Task instructions:
Search the records for "Taylor". Copy every line where it appears.

Stored data entries:
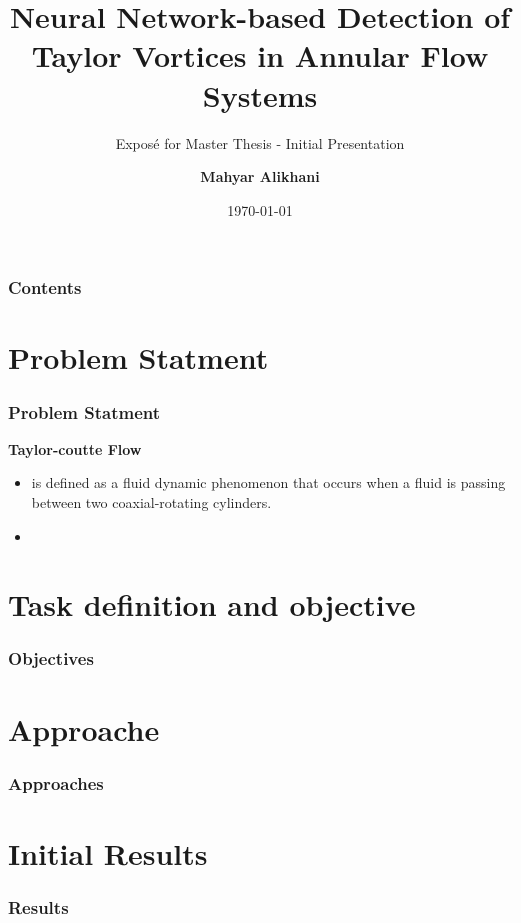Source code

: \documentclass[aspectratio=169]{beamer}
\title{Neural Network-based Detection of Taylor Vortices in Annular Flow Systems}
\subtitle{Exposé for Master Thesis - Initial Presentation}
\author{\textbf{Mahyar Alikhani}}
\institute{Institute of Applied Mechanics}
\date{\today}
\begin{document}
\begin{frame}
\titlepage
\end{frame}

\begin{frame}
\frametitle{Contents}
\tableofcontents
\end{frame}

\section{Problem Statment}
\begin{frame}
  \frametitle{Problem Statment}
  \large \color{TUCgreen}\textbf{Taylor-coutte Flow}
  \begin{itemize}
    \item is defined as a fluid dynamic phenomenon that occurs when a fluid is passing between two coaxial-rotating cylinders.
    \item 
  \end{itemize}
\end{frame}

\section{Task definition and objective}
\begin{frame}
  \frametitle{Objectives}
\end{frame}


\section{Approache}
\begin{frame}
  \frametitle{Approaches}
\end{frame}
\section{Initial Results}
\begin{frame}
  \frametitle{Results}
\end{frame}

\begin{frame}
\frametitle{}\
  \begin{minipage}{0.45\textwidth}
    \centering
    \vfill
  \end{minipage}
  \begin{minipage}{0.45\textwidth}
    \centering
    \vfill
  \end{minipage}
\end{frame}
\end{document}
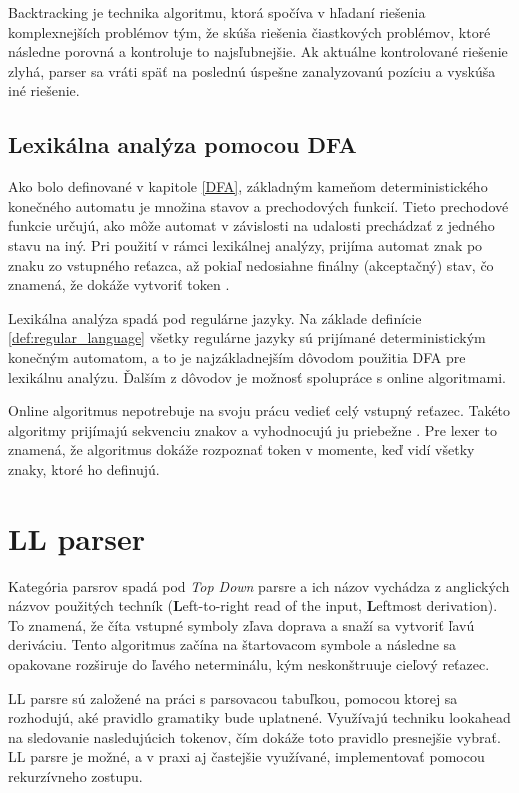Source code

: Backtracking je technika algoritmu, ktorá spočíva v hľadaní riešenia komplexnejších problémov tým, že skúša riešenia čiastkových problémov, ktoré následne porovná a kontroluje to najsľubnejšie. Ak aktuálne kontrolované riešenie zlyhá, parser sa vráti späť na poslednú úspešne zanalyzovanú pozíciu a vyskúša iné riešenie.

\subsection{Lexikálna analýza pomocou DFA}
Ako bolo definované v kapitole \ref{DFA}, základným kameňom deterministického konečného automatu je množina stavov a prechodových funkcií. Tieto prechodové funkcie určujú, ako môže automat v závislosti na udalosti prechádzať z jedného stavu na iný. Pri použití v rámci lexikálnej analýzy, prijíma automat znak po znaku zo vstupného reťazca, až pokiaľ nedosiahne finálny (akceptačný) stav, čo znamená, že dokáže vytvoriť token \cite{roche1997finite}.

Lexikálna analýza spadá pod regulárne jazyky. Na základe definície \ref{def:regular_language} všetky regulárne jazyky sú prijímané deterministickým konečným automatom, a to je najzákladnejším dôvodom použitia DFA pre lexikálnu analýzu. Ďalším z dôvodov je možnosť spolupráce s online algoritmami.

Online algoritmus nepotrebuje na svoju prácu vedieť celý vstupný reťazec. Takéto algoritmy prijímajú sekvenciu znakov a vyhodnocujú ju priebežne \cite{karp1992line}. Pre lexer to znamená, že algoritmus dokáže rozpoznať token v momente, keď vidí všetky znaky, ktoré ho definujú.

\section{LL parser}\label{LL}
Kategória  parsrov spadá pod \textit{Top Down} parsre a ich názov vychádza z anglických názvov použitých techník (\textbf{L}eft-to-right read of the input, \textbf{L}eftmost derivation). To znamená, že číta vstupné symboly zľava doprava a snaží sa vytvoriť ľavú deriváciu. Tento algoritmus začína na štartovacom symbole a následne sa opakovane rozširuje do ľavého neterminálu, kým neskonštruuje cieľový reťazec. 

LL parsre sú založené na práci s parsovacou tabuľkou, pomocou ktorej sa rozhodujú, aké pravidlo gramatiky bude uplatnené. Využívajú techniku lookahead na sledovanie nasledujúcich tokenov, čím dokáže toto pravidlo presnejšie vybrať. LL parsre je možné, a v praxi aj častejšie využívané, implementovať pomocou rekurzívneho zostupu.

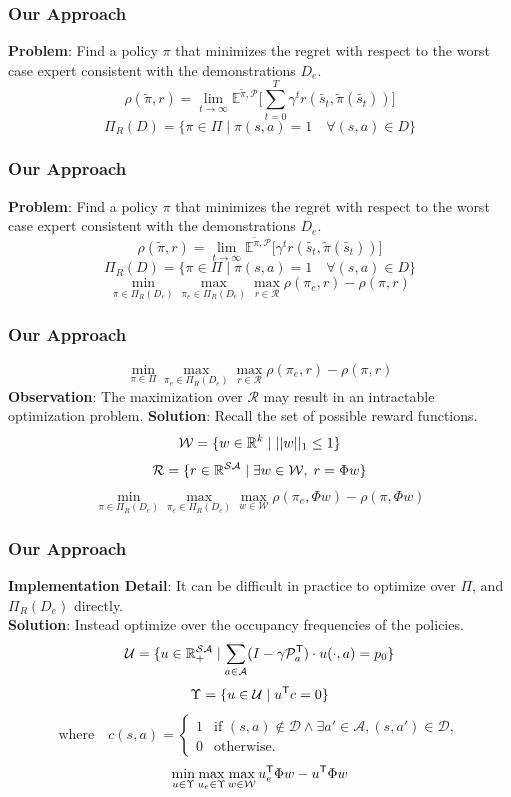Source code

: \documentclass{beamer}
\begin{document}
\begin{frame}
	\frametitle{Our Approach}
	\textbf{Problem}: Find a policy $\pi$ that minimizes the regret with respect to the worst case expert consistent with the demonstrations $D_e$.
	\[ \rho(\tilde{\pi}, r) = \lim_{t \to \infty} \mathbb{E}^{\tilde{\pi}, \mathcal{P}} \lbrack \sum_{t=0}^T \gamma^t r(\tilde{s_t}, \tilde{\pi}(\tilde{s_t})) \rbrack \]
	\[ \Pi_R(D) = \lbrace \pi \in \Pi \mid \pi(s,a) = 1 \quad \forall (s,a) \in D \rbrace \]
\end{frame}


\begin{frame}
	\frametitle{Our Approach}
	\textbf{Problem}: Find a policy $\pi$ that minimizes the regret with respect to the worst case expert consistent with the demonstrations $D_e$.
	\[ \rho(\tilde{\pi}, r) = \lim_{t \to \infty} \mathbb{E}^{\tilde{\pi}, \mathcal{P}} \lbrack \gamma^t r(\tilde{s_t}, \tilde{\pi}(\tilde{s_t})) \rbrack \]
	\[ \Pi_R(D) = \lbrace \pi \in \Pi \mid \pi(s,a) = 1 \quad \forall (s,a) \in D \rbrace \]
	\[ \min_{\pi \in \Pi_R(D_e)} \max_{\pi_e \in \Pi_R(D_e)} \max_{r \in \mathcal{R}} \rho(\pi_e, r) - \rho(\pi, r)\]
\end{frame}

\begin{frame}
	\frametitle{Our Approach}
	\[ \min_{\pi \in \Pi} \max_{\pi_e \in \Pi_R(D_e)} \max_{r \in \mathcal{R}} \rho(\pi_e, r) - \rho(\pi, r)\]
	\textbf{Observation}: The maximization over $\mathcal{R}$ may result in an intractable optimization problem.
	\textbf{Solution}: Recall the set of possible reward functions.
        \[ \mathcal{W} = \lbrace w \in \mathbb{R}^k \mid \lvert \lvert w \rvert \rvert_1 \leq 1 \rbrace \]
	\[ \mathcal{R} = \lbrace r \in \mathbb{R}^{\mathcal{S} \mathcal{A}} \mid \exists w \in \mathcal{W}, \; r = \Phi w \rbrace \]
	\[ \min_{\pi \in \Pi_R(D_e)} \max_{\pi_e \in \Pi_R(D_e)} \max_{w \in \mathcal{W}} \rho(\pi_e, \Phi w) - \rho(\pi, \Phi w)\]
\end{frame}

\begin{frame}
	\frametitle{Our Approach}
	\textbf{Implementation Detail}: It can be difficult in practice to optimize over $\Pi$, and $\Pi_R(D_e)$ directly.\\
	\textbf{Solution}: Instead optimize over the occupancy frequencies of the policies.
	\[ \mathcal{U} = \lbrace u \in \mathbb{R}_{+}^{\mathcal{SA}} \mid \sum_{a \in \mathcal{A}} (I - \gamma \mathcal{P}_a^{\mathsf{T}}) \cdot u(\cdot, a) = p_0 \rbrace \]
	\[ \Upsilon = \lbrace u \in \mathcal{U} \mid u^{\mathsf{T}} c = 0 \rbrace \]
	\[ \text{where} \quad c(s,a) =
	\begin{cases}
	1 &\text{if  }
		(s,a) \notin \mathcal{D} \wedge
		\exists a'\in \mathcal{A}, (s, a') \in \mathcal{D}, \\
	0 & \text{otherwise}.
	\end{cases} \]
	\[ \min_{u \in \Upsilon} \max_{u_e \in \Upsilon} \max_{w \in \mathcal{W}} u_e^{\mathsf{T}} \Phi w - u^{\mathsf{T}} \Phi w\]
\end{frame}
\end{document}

Solved problem:
\title{Neural Network-based Detection of Taylor Vortices in Annular Flow Systems}
  \large \color{TUCgreen}\textbf{Taylor-coutte Flow}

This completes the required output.